Sanford and other state and county officials attended the announcement at the Laurens County Courthouse. A large banner was dropped at the courthouse that read, “Laurens County Welcomes Fitesa.”

But “Project Goldbug,” as it was dubbed, never got off the ground.

“At the time they announced, the economy worldwide had trouble,” Segars told The Nerve last week.

Segars said incentives were offered in the failed project, though he couldn’t recall specifics. He said the county was “not out anything,” noting that the incentives were based on Fitesa hitting job-creation and investment targets.

Regardless, Laurens County officials apparently are about to roll out the incentives red carpet again for yet another company.

Last week, Gov. Nikki Haley along with Commerce and county officials announced that Flame Spray S.p.A, an Italian international group and maker of thermal spray coatings mainly for industrial gas turbine and aircraft components, plans to locate a $9.2 million plant in an existing building in the Woodfield Industrial Park. The project is expected to bring at least 50 new jobs over the next five years, officials said.

Cruickshanks, the county attorney, declined last week to discuss specifics of the county incentives agreement for that project, saying it would be made available publicly after a scheduled County Council meeting tonight.

“Flame Spray’s job-creating, multi-million dollar investment in Laurens County is exciting news,” Haley said in a prepared statement last week. “It demonstrates how committed we are to bringing jobs to rural areas in addition to big cities, and it’s just the beginning of what we’re going to see when we work to reduce taxes, cut red tape and preserve our right-to-work status.”

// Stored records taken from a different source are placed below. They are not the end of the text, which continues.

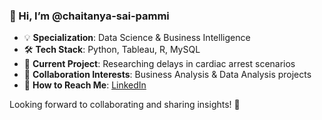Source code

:### 👋 Hi, I’m @chaitanya-sai-pammi  

- 💡 **Specialization**: Data Science & Business Intelligence  
- 🛠 **Tech Stack**: Python, Tableau, R, MySQL  
- 🔬 **Current Project**: Researching delays in cardiac arrest scenarios  
- 🤝 **Collaboration Interests**: Business Analysis & Data Analysis projects  
- 🔗 **How to Reach Me**: [LinkedIn](https://www.linkedin.com/in/chaitanya-pammi-999290342/)

Looking forward to collaborating and sharing insights! 🚀  
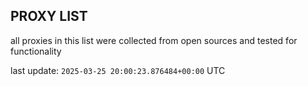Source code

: ## PROXY LIST

all proxies in this list were collected from open sources and tested for functionality

last update: `2025-03-25 20:00:23.876484+00:00` UTC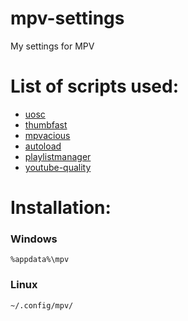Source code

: # mpv-settings
My settings for MPV

# List of scripts used:
- [uosc](https://github.com/tomasklaen/uosc)
- [thumbfast](https://github.com/po5/thumbfast)
- [mpvacious](https://github.com/Ajatt-Tools/mpvacious)
- [autoload](https://github.com/mpv-player/mpv/blob/master/TOOLS/lua/autoload.lua)
- [playlistmanager](https://github.com/jonniek/mpv-playlistmanager)
- [youtube-quality](https://github.com/jgreco/mpv-youtube-quality)

# Installation:
### Windows
`%appdata%\mpv`
### Linux
`~/.config/mpv/`
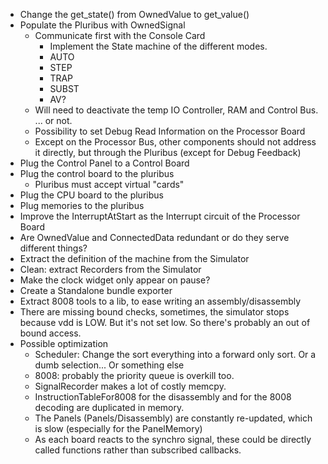 * Change the get_state() from OwnedValue to get_value()
* Populate the Pluribus with OwnedSignal
  * Communicate first with the Console Card
    * Implement the State machine of the different modes.
    * AUTO
    * STEP
    * TRAP
    * SUBST
    * AV?
  * Will need to deactivate the temp IO Controller, RAM and Control Bus.
    ... or not.
  * Possibility to set Debug Read Information on the Processor Board
  * Except on the Processor Bus, other components should not address it
  directly, but through the Pluribus (except for Debug Feedback)
* Plug the Control Panel to a Control Board
* Plug the control board to the pluribus
  * Pluribus must accept virtual "cards"
* Plug the CPU board to the pluribus
* Plug memories to the pluribus
* Improve the InterruptAtStart as the Interrupt circuit of the Processor Board
* Are OwnedValue and ConnectedData redundant or do they serve different things?    
* Extract the definition of the machine from the Simulator
* Clean: extract Recorders from the Simulator
* Make the clock widget only appear on pause?
* Create a Standalone bundle exporter
* Extract 8008 tools to a lib, to ease writing an assembly/disassembly
* There are missing bound checks, sometimes, the simulator stops because vdd is LOW.
  But it's not set low. So there's probably an out of bound access. 
* Possible optimization  
  * Scheduler: Change the sort everything into a forward only sort. Or a dumb selection... Or something else
  * 8008: probably the priority queue is overkill too.
  * SignalRecorder makes a lot of costly memcpy.
  * InstructionTableFor8008 for the disassembly and for the 8008 decoding are duplicated in memory.
  * The Panels (Panels/Disassembly) are constantly re-updated, which is slow (especially for the PanelMemory)
  * As each board reacts to the synchro signal, these could be directly called functions
  rather than subscribed callbacks.
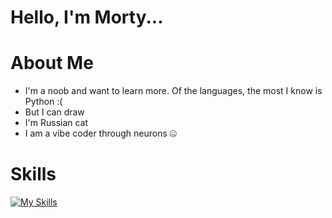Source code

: # Hello, I'm Morty...
# About Me
- I'm a noob and want to learn more. Of the languages, the most I know is Python :(
- But I can draw
- I'm Russian cat
- I am a vibe coder through neurons 🤐
# Skills
[![My Skills](https://skillicons.dev/icons?i=py,vscode,pycharm,figma,notion,obsidian)](https://skillicons.dev)
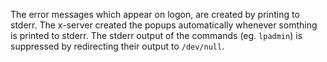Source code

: The error messages which appear on logon, are created by printing to stderr. The x-server created the popups automatically whenever somthing is printed to stderr. The stderr output of the commands (eg. `lpadmin`) is suppressed by redirecting their output to `/dev/null`.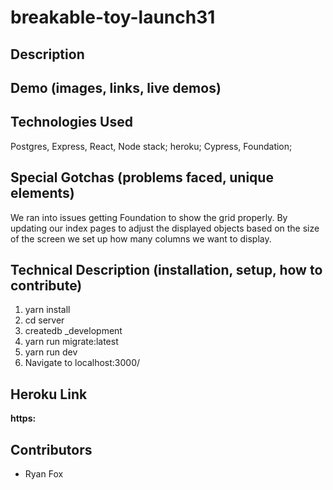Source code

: # breakable-toy-launch31


## Description ## 

## Demo (images, links, live demos) ##


## Technologies Used ##
Postgres, Express, React, Node stack; heroku; Cypress, Foundation;

## Special Gotchas (problems faced, unique elements) ##
We ran into issues getting Foundation to show the grid properly.
By updating our index pages to adjust the displayed objects based on the size of the screen we set up how many columns we want to display.
## Technical Description (installation, setup, how to contribute) ##
1. yarn install
2. cd server
3. createdb _development
4. yarn run migrate:latest
5. yarn run dev
6. Navigate to localhost:3000/
## Heroku Link ##
**https:**
## Contributors ##
* Ryan Fox
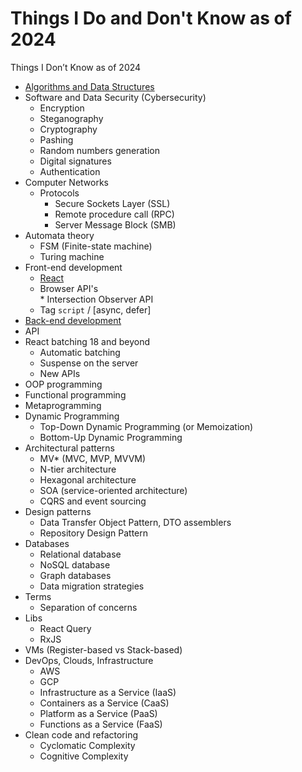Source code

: # Things I Do and Don't Know as of 2024
Things I Don’t Know as of 2024

* [Algorithms and Data Structures](https://github.com/DemjanUA/Things-I-Don-t-Know-as-of-2021/blob/main/algorithms-and-data-structures.md)
* Software and Data Security (Cybersecurity)
  - Encryption
  - Steganography
  - Cryptography
  - Рashing
  - Random numbers generation
  - Digital signatures
  - Authentication
* Computer Networks
  - Protocols
    - Secure Sockets Layer (SSL)
    - Remote procedure call (RPC)
    - Server Message Block (SMB)
* Automata theory
  - FSM (Finite-state machine)
  - Turing machine
* Front-end development
  - [React](https://github.com/DemjanUA/Things-I-Don-t-Know-as-of-2021/blob/main/react.md)
  <ul>
    <li>Browser API's</li>
      * Intersection Observer API
  <li>Tag <code>script</code> / [async, defer]</li>
  </ul>
* [Back-end development](https://github.com/DemjanUA/Things-I-Don-t-Know-as-of-2021/blob/main/back-end-development.md)
* API
* React batching 18 and beyond
  - Automatic batching
  - Suspense on the server
  - New APIs
* OOP programming
* Functional programming
* Metaprogramming
* Dynamic Programming
  - Top-Down Dynamic Programming (or Memoization)
  - Bottom-Up Dynamic Programming
* Architectural patterns
  - MV* (MVC, MVP, MVVM)
  - N-tier architecture
  - Hexagonal architecture
  - SOA (service-oriented architecture)
  - CQRS and event sourcing
* Design patterns
  - Data Transfer Object Pattern, DTO assemblers
  - Repository Design Pattern
* Databases
  - Relational database
  - NoSQL database
  - Graph databases
  - Data migration strategies
* Terms
  - Separation of concerns
* Libs
  - React Query
  - RxJS
* VMs (Register-based vs Stack-based)
* DevOps, Clouds, Infrastructure
  - AWS
  - GCP
  - Infrastructure as a Service (IaaS)
  - Containers as a Service (CaaS)
  - Platform as a Service (PaaS)
  - Functions as a Service (FaaS)
* Clean code and refactoring
  - Cyclomatic Complexity
  - Cognitive Complexity
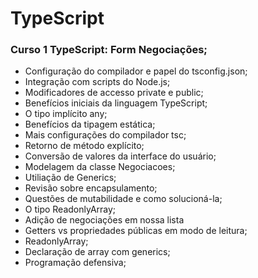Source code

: # TypeScript
### Curso 1 TypeScript: Form Negociações;

- Configuração do compilador e papel do tsconfig.json;
- Integração com scripts do Node.js;
- Modificadores de accesso private e public;
- Benefícios iniciais da linguagem TypeScript;
- O tipo implícito any;
- Benefícios da tipagem estática;
- Mais configurações do compilador tsc;
- Retorno de método explícito;
- Conversão de valores da interface do usuário;
- Modelagem da classe Negociacoes;
- Utiliação de Generics;
- Revisão sobre encapsulamento;
- Questões de mutabilidade e como solucioná-la;
- O tipo ReadonlyArray;
- Adição de negociações em nossa lista
- Getters vs propriedades públicas em modo de leitura;
- ReadonlyArray;
- Declaração de array com generics;
- Programação defensiva;
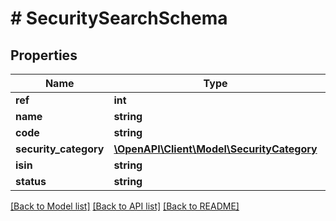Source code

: # # SecuritySearchSchema

## Properties

Name | Type | Description | Notes
------------ | ------------- | ------------- | -------------
**ref** | **int** |  |
**name** | **string** |  | [optional]
**code** | **string** |  |
**security_category** | [**\OpenAPI\Client\Model\SecurityCategory**](SecurityCategory.md) |  | [optional]
**isin** | **string** |  |
**status** | **string** |  |

[[Back to Model list]](../../README.md#models) [[Back to API list]](../../README.md#endpoints) [[Back to README]](../../README.md)
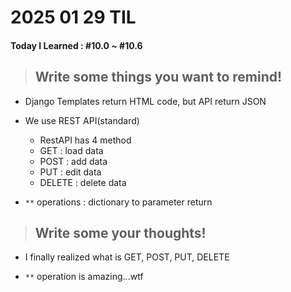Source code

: # **2025 01 29 TIL**

#### Today I Learned : #10.0 ~ #10.6

> ## Write some things you want to remind!

- Django Templates return HTML code, but API return JSON

- We use REST API(standard)

  - RestAPI has 4 method
  - GET : load data
  - POST : add data
  - PUT : edit data
  - DELETE : delete data

- `**` operations : dictionary to parameter return

> ## Write some your thoughts!

- I finally realized what is GET, POST, PUT, DELETE

- `**` operation is amazing...wtf
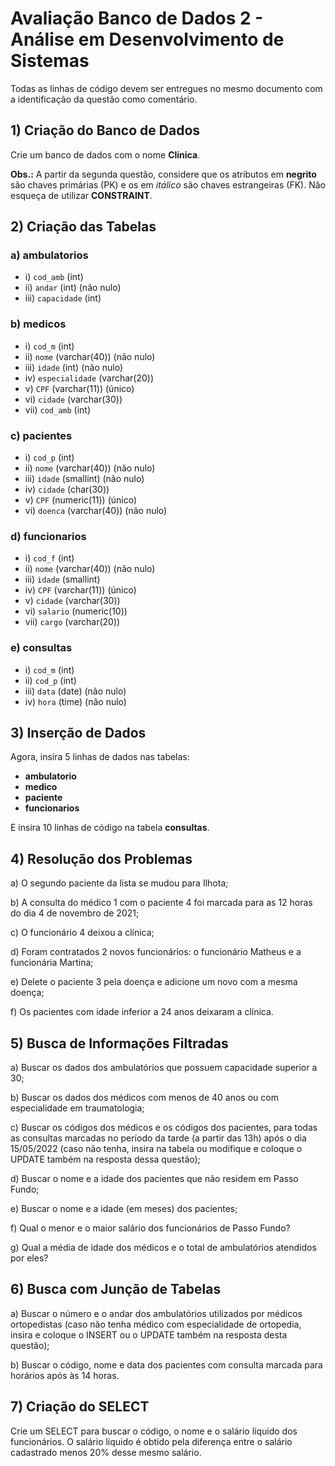 # Avaliação Banco de Dados 2 - Análise em Desenvolvimento de Sistemas

Todas as linhas de código devem ser entregues no mesmo documento com a identificação da questão como comentário.

## 1) Criação do Banco de Dados

Crie um banco de dados com o nome **Clínica**.

**Obs.:** A partir da segunda questão, considere que os atributos em **negrito** são chaves primárias (PK) e os em *itálico* são chaves estrangeiras (FK). Não esqueça de utilizar **CONSTRAINT**.

## 2) Criação das Tabelas

### a) **ambulatorios**
- i) `cod_amb` (int)
- ii) `andar` (int) (não nulo)
- iii) `capacidade` (int)

### b) **medicos**
- i) `cod_m` (int)
- ii) `nome` (varchar(40)) (não nulo)
- iii) `idade` (int) (não nulo)
- iv) `especialidade` (varchar(20))
- v) `CPF` (varchar(11)) (único)
- vi) `cidade` (varchar(30))
- vii) `cod_amb` (int)

### c) **pacientes**
- i) `cod_p` (int)
- ii) `nome` (varchar(40)) (não nulo)
- iii) `idade` (smallint) (não nulo)
- iv) `cidade` (char(30))
- v) `CPF` (numeric(11)) (único)
- vi) `doenca` (varchar(40)) (não nulo)

### d) **funcionarios**
- i) `cod_f` (int)
- ii) `nome` (varchar(40)) (não nulo)
- iii) `idade` (smallint)
- iv) `CPF` (varchar(11)) (único)
- v) `cidade` (varchar(30))
- vi) `salario` (numeric(10))
- vii) `cargo` (varchar(20))

### e) **consultas**
- i) `cod_m` (int)
- ii) `cod_p` (int)
- iii) `data` (date) (não nulo)
- iv) `hora` (time) (não nulo)

## 3) Inserção de Dados

Agora, insira 5 linhas de dados nas tabelas:
- **ambulatorio**
- **medico**
- **paciente**
- **funcionarios**

E insira 10 linhas de código na tabela **consultas**.

## 4) Resolução dos Problemas

a) O segundo paciente da lista se mudou para Ilhota;

b) A consulta do médico 1 com o paciente 4 foi marcada para as 12 horas do dia 4 de novembro de 2021;

c) O funcionário 4 deixou a clínica;

d) Foram contratados 2 novos funcionários: o funcionário Matheus e a funcionária Martina;

e) Delete o paciente 3 pela doença e adicione um novo com a mesma doença;

f) Os pacientes com idade inferior a 24 anos deixaram a clínica.

## 5) Busca de Informações Filtradas

a) Buscar os dados dos ambulatórios que possuem capacidade superior a 30;

b) Buscar os dados dos médicos com menos de 40 anos ou com especialidade em traumatologia;

c) Buscar os códigos dos médicos e os códigos dos pacientes, para todas as consultas marcadas no período da tarde (a partir das 13h) após o dia 15/05/2022 (caso não tenha, insira na tabela ou modifique e coloque o UPDATE também na resposta dessa questão);

d) Buscar o nome e a idade dos pacientes que não residem em Passo Fundo;

e) Buscar o nome e a idade (em meses) dos pacientes;

f) Qual o menor e o maior salário dos funcionários de Passo Fundo?

g) Qual a média de idade dos médicos e o total de ambulatórios atendidos por eles?

## 6) Busca com Junção de Tabelas

a) Buscar o número e o andar dos ambulatórios utilizados por médicos ortopedistas (caso não tenha médico com especialidade de ortopedia, insira e coloque o INSERT ou o UPDATE também na resposta desta questão);

b) Buscar o código, nome e data dos pacientes com consulta marcada para horários após às 14 horas.

## 7) Criação do SELECT

Crie um SELECT para buscar o código, o nome e o salário líquido dos funcionários. O salário líquido é obtido pela diferença entre o salário cadastrado menos 20% desse mesmo salário.
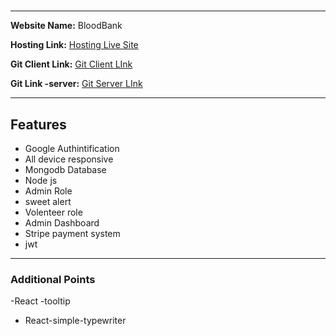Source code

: # 

---

**Website Name:** BloodBank

**Hosting Link:** [Hosting Live Site](https://chipper-creponne-b63c16.netlify.app/)

**Git Client Link:** [Git Client LInk](https://github.com/programming-hero-web-course1/b9a12-client-side-Sahidul-11)

**Git Link -server:** [Git Server LInk ](https://github.com/programming-hero-web-course1/b9a12-server-side-Sahidul-11)


---

## Features

- Google Authintification
- All device responsive
- Mongodb Database
- Node js
- Admin Role
- sweet alert
- Volenteer role
- Admin Dashboard
- Stripe payment system
- jwt

---

### Additional Points

-React -tooltip 
- React-simple-typewriter
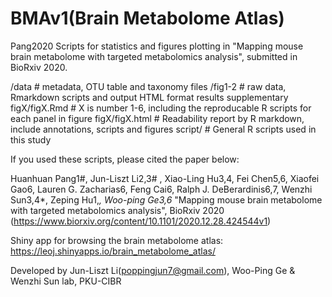# BMAv1(Brain Metabolome Atlas)
Pang2020
Scripts for statistics and figures plotting in "Mapping mouse brain metabolome with targeted metabolomics analysis", submitted in BioRxiv 2020.

/data # metadata, OTU table and taxonomy files
/fig1-2 # raw data, Rmarkdown scripts and output HTML format results
supplementary figX/figX.Rmd # X is number 1-6, including the reproducable R scripts for each panel in figure
figX/figX.html # Readability report by R markdown, include annotations, scripts and figures
script/ # General R scripts used in this study

If you used these scripts, please cited the paper below:

Huanhuan Pang1#, Jun-Liszt Li2,3# ,  Xiao-Ling Hu3,4, Fei Chen5,6, Xiaofei Gao6, Lauren G. Zacharias6, Feng Cai6, Ralph J. DeBerardinis6,7,  Wenzhi Sun3,4*, Zeping Hu1,*, Woo-ping Ge3,6* "Mapping mouse brain metabolome with targeted metabolomics analysis", BioRxiv 2020 
(https://www.biorxiv.org/content/10.1101/2020.12.28.424544v1)


Shiny app for browsing the brain metabolome atlas: https://leoj.shinyapps.io/brain_metabolome_atlas/

Developed by Jun-Liszt Li(poppingjun7@gmail.com), Woo-Ping Ge & Wenzhi Sun lab, PKU-CIBR
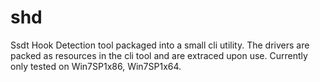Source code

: # shd
Ssdt Hook Detection tool packaged into a small cli utility. The drivers are packed as resources in the cli tool and are extraced upon use.
Currently only tested on Win7SP1x86, Win7SP1x64.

Added Commerce Secretary Bobby Hitt, the former chief spokesman for BMW’s operations in South Carolina: “Flame Spray S.p.A’s decision to locate its new North American operations in Laurens County is another sign that our state is doing the right things to compete in the global market place. We are committed to building on these efforts.”

Whether they want to be or not, taxpayers likely also will be committed.